Souad Begdouri, a perdu son mari Khammal (avocat) et son fils Taïeb (lycéen) dans l'attentat qui a visé la Casa de España. Elle préside l'Association des victimes du 16 mai à laquelle elle assigne comme objectif de lutter contre l'oubli des morts. Dans un entretien à la presse, elle a déclaré que "nombreux sont ceux parmi nous qui ont perdu le goût de vivre après le 16 mai.

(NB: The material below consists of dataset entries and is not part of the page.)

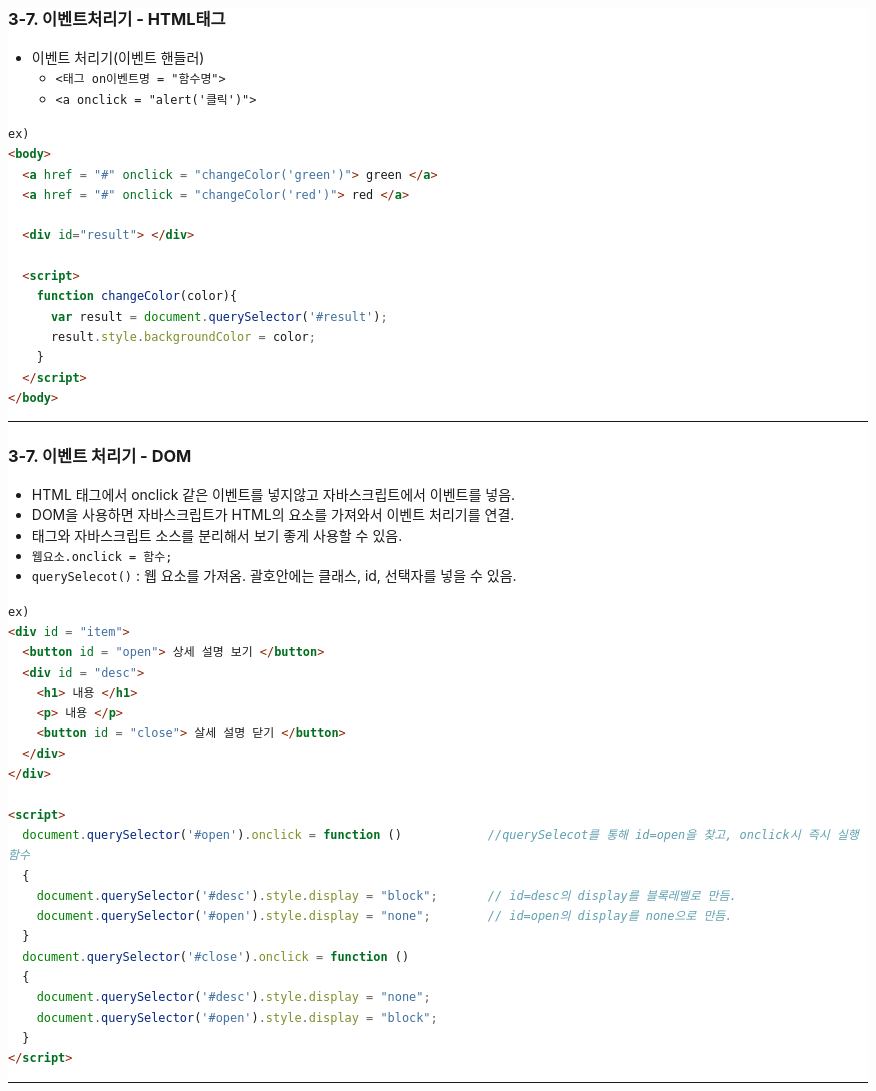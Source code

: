 ### 3-7. 이벤트처리기 - HTML태그
* 이벤트 처리기(이벤트 핸들러)
  * `<태그 on이벤트명 = "함수명"> `
  * `<a onclick = "alert('클릭')"> `
```html
ex)
<body>
  <a href = "#" onclick = "changeColor('green')"> green </a>
  <a href = "#" onclick = "changeColor('red')"> red </a>
  
  <div id="result"> </div>

  <script>
    function changeColor(color){
      var result = document.querySelector('#result');
      result.style.backgroundColor = color;             
    }
  </script>
</body>
```
<hr>

### 3-7. 이벤트 처리기 - DOM
* HTML 태그에서 onclick 같은 이벤트를 넣지않고 자바스크립트에서 이벤트를 넣음.
* DOM을 사용하면 자바스크립트가 HTML의 요소를 가져와서 이벤트 처리기를 연결.
* 태그와 자바스크립트 소스를 분리해서 보기 좋게 사용할 수 있음.
* ` 웹요소.onclick = 함수; `
* `querySelecot()` : 웹 요소를 가져옴. 괄호안에는 클래스, id, 선택자를 넣을 수 있음. 
```html
ex)
<div id = "item">
  <button id = "open"> 상세 설명 보기 </button>
  <div id = "desc">
    <h1> 내용 </h1>
    <p> 내용 </p>
    <button id = "close"> 살세 설명 닫기 </button>
  </div>
</div>

<script>
  document.querySelector('#open').onclick = function ()            //querySelecot를 통해 id=open을 찾고, onclick시 즉시 실행 함수
  {
    document.querySelector('#desc').style.display = "block";       // id=desc의 display를 블록레벨로 만듬.
    document.querySelector('#open').style.display = "none";        // id=open의 display를 none으로 만듬. 
  }
  document.querySelector('#close').onclick = function ()
  {
    document.querySelector('#desc').style.display = "none";
    document.querySelector('#open').style.display = "block";
  }
</script>
```
<hr>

J'ai été si bouleversée par la mort de mon mari Abdelouahed et de mon fils Taieb que j'ai passé une très longue période dans un état de quasi-désespoir total. J'ai fait une dépression nerveuse et ai été suivie par des médecins. D'ailleurs, je ne suis pas encore sortie du tunnel. Je trouve le sommeil grâce aux somnifères et j'ai peur de me retrouver seule. Je me cramponne à ma fille pour trouver en elle l'espoir de vivre et puiser en ses ressources la force de lui donner une vie normale".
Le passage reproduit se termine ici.